··· MATERIAL TO PROCESS
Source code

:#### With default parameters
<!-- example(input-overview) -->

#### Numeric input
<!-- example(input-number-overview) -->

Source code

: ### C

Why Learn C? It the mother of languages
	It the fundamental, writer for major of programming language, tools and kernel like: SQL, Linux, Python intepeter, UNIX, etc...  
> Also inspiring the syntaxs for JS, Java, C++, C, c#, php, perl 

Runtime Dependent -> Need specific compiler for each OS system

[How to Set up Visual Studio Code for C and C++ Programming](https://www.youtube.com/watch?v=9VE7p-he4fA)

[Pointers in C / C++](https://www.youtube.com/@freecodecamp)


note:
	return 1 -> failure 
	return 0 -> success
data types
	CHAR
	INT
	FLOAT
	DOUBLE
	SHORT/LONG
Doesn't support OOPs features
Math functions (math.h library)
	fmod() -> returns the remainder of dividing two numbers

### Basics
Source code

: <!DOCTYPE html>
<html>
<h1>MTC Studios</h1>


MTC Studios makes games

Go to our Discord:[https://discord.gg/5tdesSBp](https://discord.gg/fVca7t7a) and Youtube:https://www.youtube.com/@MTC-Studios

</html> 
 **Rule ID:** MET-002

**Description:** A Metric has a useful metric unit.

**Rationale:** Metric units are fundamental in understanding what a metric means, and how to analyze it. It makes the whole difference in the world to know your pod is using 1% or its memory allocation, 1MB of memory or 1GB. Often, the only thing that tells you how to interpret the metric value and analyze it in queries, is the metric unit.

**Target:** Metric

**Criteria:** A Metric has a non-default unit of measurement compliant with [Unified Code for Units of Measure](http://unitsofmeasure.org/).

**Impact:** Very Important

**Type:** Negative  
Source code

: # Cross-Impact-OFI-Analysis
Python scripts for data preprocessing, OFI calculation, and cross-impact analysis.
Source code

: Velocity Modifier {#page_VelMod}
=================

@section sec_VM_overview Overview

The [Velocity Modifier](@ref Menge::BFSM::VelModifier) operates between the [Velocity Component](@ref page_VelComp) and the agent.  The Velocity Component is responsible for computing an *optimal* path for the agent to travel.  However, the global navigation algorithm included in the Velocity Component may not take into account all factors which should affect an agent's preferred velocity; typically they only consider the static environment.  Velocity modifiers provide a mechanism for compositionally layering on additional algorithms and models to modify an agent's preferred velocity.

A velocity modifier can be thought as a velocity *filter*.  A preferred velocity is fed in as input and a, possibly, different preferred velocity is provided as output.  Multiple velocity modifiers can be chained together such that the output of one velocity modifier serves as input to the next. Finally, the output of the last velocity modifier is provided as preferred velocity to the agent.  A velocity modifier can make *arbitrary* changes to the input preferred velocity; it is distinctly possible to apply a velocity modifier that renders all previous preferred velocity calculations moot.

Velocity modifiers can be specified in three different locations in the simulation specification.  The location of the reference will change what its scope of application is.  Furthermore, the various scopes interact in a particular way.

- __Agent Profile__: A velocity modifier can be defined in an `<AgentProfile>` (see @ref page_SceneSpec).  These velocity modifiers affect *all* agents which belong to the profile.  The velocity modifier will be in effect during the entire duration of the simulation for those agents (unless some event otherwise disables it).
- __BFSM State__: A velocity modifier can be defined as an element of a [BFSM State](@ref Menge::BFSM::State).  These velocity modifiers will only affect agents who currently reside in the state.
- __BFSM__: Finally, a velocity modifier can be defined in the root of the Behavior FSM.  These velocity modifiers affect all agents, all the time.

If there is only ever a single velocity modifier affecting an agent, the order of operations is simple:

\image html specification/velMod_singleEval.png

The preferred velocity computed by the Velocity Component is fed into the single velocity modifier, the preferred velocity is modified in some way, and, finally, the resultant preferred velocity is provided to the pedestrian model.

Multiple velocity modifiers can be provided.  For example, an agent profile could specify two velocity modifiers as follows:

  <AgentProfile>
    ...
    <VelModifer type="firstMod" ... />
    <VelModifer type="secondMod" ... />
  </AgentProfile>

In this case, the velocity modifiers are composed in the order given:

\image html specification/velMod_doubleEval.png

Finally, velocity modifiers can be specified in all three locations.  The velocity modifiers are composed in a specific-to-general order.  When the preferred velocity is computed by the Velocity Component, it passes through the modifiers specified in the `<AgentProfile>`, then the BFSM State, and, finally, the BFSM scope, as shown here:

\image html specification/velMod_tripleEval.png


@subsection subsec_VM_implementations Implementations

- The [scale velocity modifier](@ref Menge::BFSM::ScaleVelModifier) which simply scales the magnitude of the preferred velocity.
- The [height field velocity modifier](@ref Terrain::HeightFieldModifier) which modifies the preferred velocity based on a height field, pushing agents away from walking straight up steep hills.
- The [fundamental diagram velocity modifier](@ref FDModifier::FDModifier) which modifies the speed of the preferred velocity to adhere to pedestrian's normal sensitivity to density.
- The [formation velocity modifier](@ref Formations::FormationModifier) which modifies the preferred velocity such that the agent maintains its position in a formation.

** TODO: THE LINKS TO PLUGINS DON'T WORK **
······
▸ **PROBLEM DESCRIPTION**
Go through the entries above and report every line in which the word "youtube" appears.

▸ **SOLUTION TO THIS PROBLEM**
[How to Set up Visual Studio Code for C and C++ Programming](https://www.youtube.com/watch?v=9VE7p-he4fA)
[Pointers in C / C++](https://www.youtube.com/@freecodecamp)
Go to our Discord:[https://discord.gg/5tdesSBp](https://discord.gg/fVca7t7a) and Youtube:https://www.youtube.com/@MTC-Studios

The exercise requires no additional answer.